The unwinding of rates will be much slower and more tentative than the increases we saw in 2022. But each cut will chip away at today’s elevated cost of borrowing. If you lock into a fixed-rate mortgage, you essentially preserve today’s peak rates for the next several years.

Variable-rate mortgages are priced off the prime rate used by lenders for top customers, which today is 7.2 per cent. Mr. Tran said he’s been able to arrange five-year variable-rate mortgages at prime minus 1.2 percentage points, which means 6 per cent.

But there’s a wrinkle here that speaks to a bizarre aspect of mortgage lending today. To get a top discount, you need to have a mortgage with a down payment of less than 20 per cent. Lenders more aggressively discount these mortgages because the borrower must pay for mortgage default insurance.

Borrowers with down payments of 20 per cent or more are considered financially solid enough not to need mortgage insurance. Yet without that safety net, Mr. Tran said lenders are offering variable-rate mortgages at prime minus 0.4 or 0.6 of a point.

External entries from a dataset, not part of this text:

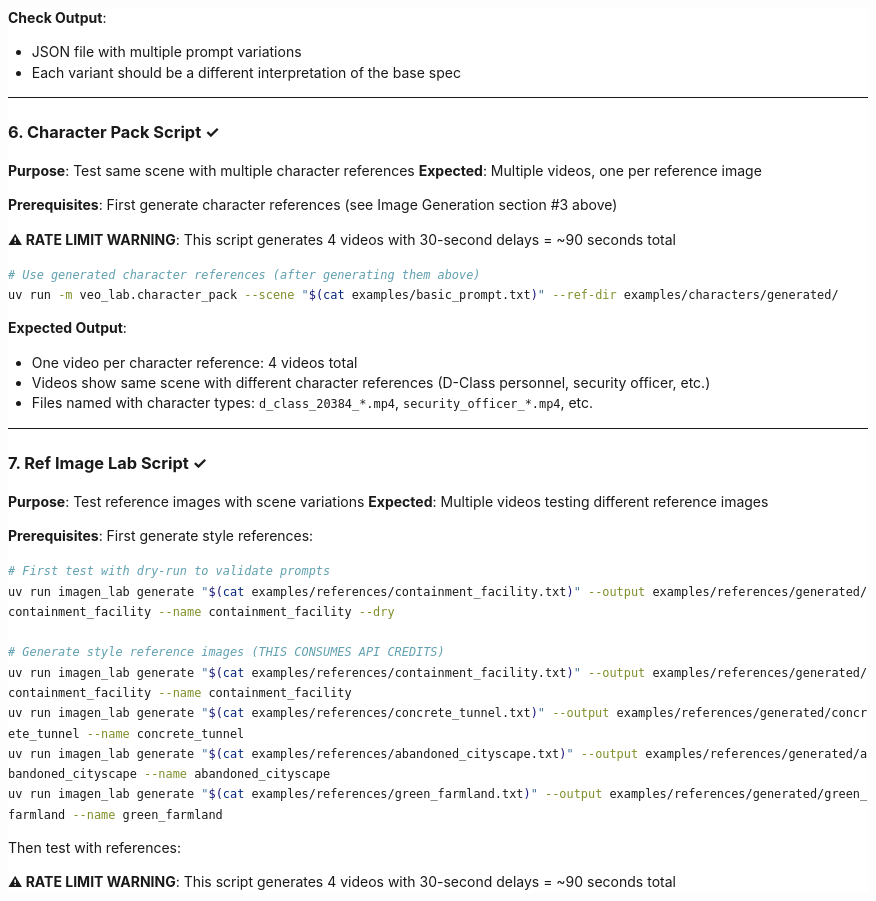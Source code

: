 **Check Output**:

- JSON file with multiple prompt variations
- Each variant should be a different interpretation of the base spec

---

### 6. Character Pack Script ✓

**Purpose**: Test same scene with multiple character references
**Expected**: Multiple videos, one per reference image

**Prerequisites**: First generate character references (see Image Generation section #3 above)

**⚠️ RATE LIMIT WARNING**: This script generates 4 videos with 30-second delays = ~90 seconds total

```bash
# Use generated character references (after generating them above)
uv run -m veo_lab.character_pack --scene "$(cat examples/basic_prompt.txt)" --ref-dir examples/characters/generated/
```

**Expected Output**:

- One video per character reference: 4 videos total
- Videos show same scene with different character references (D-Class personnel, security officer, etc.)
- Files named with character types: `d_class_20384_*.mp4`, `security_officer_*.mp4`, etc.

---

### 7. Ref Image Lab Script ✓

**Purpose**: Test reference images with scene variations
**Expected**: Multiple videos testing different reference images

**Prerequisites**: First generate style references:

```bash
# First test with dry-run to validate prompts
uv run imagen_lab generate "$(cat examples/references/containment_facility.txt)" --output examples/references/generated/containment_facility --name containment_facility --dry

# Generate style reference images (THIS CONSUMES API CREDITS)
uv run imagen_lab generate "$(cat examples/references/containment_facility.txt)" --output examples/references/generated/containment_facility --name containment_facility
uv run imagen_lab generate "$(cat examples/references/concrete_tunnel.txt)" --output examples/references/generated/concrete_tunnel --name concrete_tunnel
uv run imagen_lab generate "$(cat examples/references/abandoned_cityscape.txt)" --output examples/references/generated/abandoned_cityscape --name abandoned_cityscape
uv run imagen_lab generate "$(cat examples/references/green_farmland.txt)" --output examples/references/generated/green_farmland --name green_farmland
```

Then test with references:

**⚠️ RATE LIMIT WARNING**: This script generates 4 videos with 30-second delays = ~90 seconds total
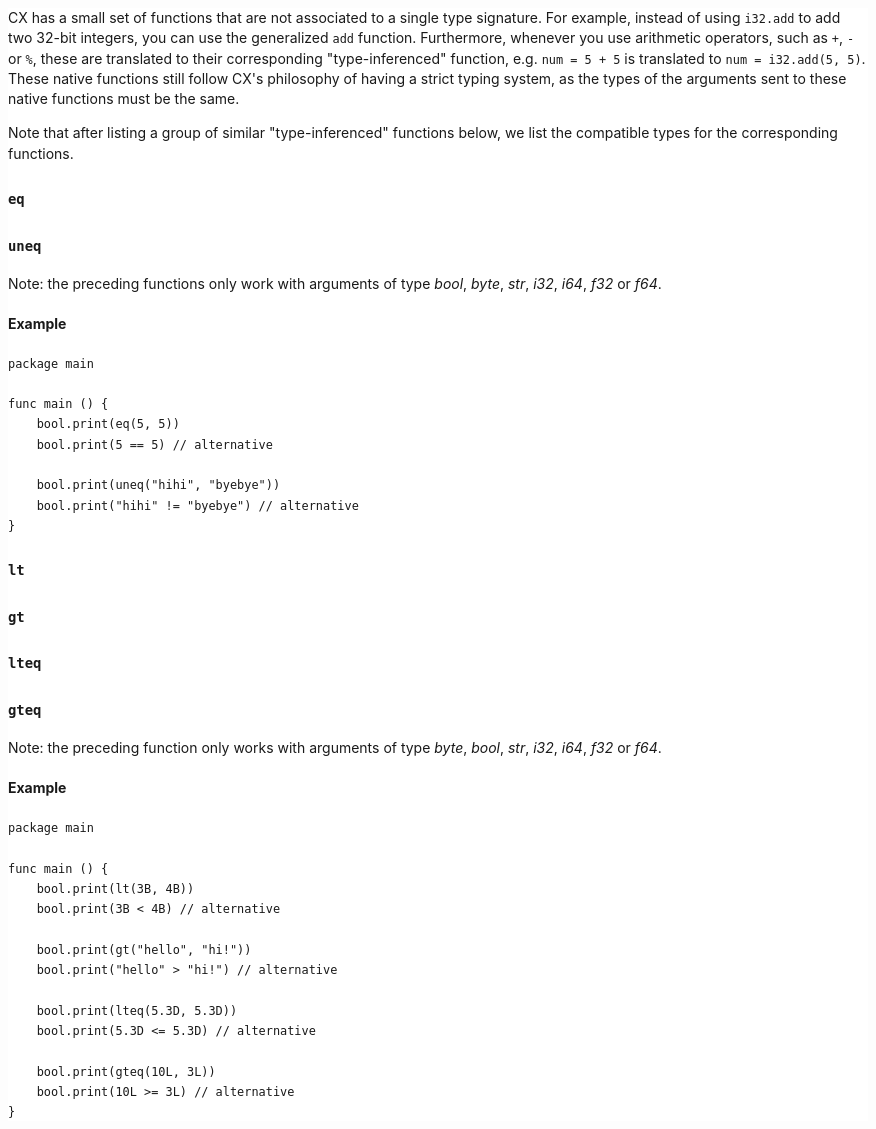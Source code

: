 CX has a small set of functions that are not associated to a single
type signature. For example, instead of using `i32.add` to add two
32-bit integers, you can use the generalized `add`
function. Furthermore, whenever you use arithmetic operators, such as
`+`, `-` or `%`, these are translated to their corresponding
"type-inferenced" function, e.g. `num = 5 + 5` is translated to `num =
i32.add(5, 5)`. These native functions still follow CX's philosophy of
having a strict typing system, as the types of the arguments sent to
these native functions must be the same.

Note that after listing a group of similar "type-inferenced" functions
below, we list the compatible types for the corresponding functions.

### `eq`
### `uneq`

Note: the preceding functions only work with arguments of type
*bool*, *byte*, *str*, *i32*, *i64*, *f32* or *f64*.

#### Example

```
package main

func main () {
	bool.print(eq(5, 5))
	bool.print(5 == 5) // alternative
	
	bool.print(uneq("hihi", "byebye"))
	bool.print("hihi" != "byebye") // alternative
}
```

### `lt`
### `gt`
### `lteq`
### `gteq`

Note: the preceding function only works with arguments of type *byte*,
*bool*, *str*, *i32*, *i64*, *f32* or *f64*.

#### Example

```
package main

func main () {
	bool.print(lt(3B, 4B))
	bool.print(3B < 4B) // alternative

	bool.print(gt("hello", "hi!"))
	bool.print("hello" > "hi!") // alternative

	bool.print(lteq(5.3D, 5.3D))
	bool.print(5.3D <= 5.3D) // alternative

	bool.print(gteq(10L, 3L))
	bool.print(10L >= 3L) // alternative
}
```
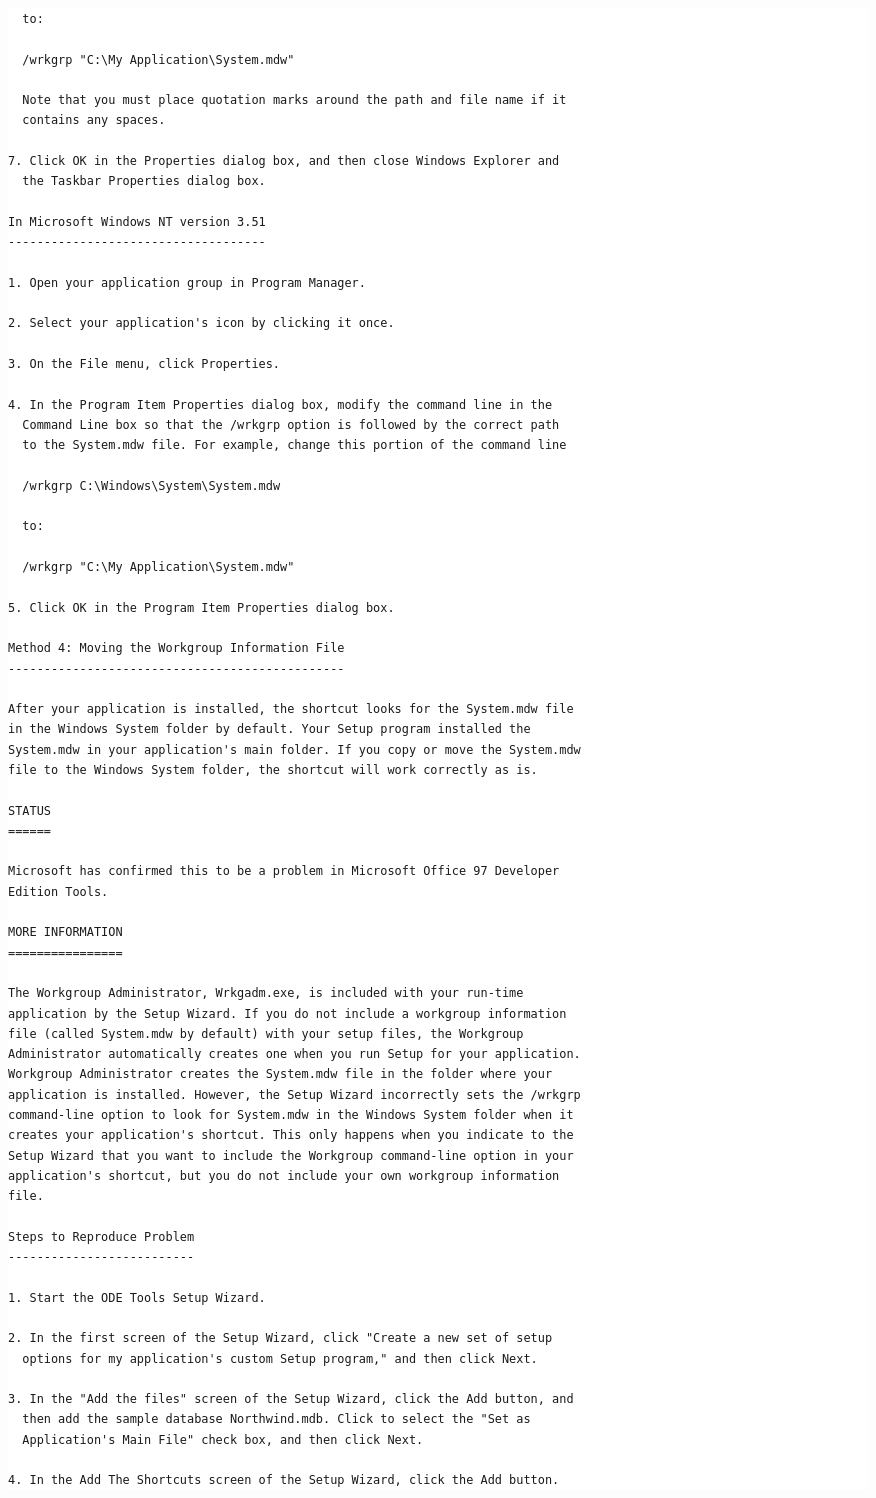 	  to:
	
	  /wrkgrp "C:\My Application\System.mdw"
	
	  Note that you must place quotation marks around the path and file name if it
	  contains any spaces.
	
	7. Click OK in the Properties dialog box, and then close Windows Explorer and
	  the Taskbar Properties dialog box.
	
	In Microsoft Windows NT version 3.51
	------------------------------------
	
	1. Open your application group in Program Manager.
	
	2. Select your application's icon by clicking it once.
	
	3. On the File menu, click Properties.
	
	4. In the Program Item Properties dialog box, modify the command line in the
	  Command Line box so that the /wrkgrp option is followed by the correct path
	  to the System.mdw file. For example, change this portion of the command line
	
	  /wrkgrp C:\Windows\System\System.mdw
	
	  to:
	
	  /wrkgrp "C:\My Application\System.mdw"
	
	5. Click OK in the Program Item Properties dialog box.
	
	Method 4: Moving the Workgroup Information File
	-----------------------------------------------
	
	After your application is installed, the shortcut looks for the System.mdw file
	in the Windows System folder by default. Your Setup program installed the
	System.mdw in your application's main folder. If you copy or move the System.mdw
	file to the Windows System folder, the shortcut will work correctly as is.
	
	STATUS
	======
	
	Microsoft has confirmed this to be a problem in Microsoft Office 97 Developer
	Edition Tools.
	
	MORE INFORMATION
	================
	
	The Workgroup Administrator, Wrkgadm.exe, is included with your run-time
	application by the Setup Wizard. If you do not include a workgroup information
	file (called System.mdw by default) with your setup files, the Workgroup
	Administrator automatically creates one when you run Setup for your application.
	Workgroup Administrator creates the System.mdw file in the folder where your
	application is installed. However, the Setup Wizard incorrectly sets the /wrkgrp
	command-line option to look for System.mdw in the Windows System folder when it
	creates your application's shortcut. This only happens when you indicate to the
	Setup Wizard that you want to include the Workgroup command-line option in your
	application's shortcut, but you do not include your own workgroup information
	file.
	
	Steps to Reproduce Problem
	--------------------------
	
	1. Start the ODE Tools Setup Wizard.
	
	2. In the first screen of the Setup Wizard, click "Create a new set of setup
	  options for my application's custom Setup program," and then click Next.
	
	3. In the "Add the files" screen of the Setup Wizard, click the Add button, and
	  then add the sample database Northwind.mdb. Click to select the "Set as
	  Application's Main File" check box, and then click Next.
	
	4. In the Add The Shortcuts screen of the Setup Wizard, click the Add button.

What’s popular today with borrowers is a three-year fixed-rate mortgage, with rates as low as 5.7 per cent for insured loans and 6 per cent for uninsured. The appeal is a competitive rate in today’s world, plus a renewal in only three years.

Leah Zlatkin of said the three-year fixed-rate option is ideal for people who have zero tolerance for the risk of more rate hikes in the future.

“There’s a high likelihood that the Bank of Canada will bring rates down,” Ms. Zlatkin said. “But we have no guarantee of that. And the last time the Bank of Canada gave us a guarantee that interest rates were going to stay low, we all saw what happened.”

That’s a reference to a July, 2020, comment by Mr. Macklem that homeowners and businesses could be confident that rates would stay low for a long time. What actually happened was an increase in the overnight rate to the current 5 per cent level from 0.25 per cent at the beginning of 2022.

Choosing a variable-rate mortgage today exposes you to the risk of further rate increases and means a higher cost of borrowing than with fixed-rate mortgages.

But each cut ahead in the overnight rate reduces your cost of borrowing. RBC Economics forecasts a 4-per-cent overnight rate in 12 months, which suggests an insured variable-rate mortgage arranged today would fall to 5 per cent and an uninsured mortgage to around 5.6 per cent. In both those examples, your borrowing costs would fall below what a three-year fixed-rate mortgage costs today.

Mr. Tran reports a split in mortgage choices between clients buying a home and those renewing a mortgage. “A lot of my first-time home buyers are choosing fixed – pretty much all of them, actually. The people who are renewing, or have already done so, surprisingly a lot of them are choosing variable.”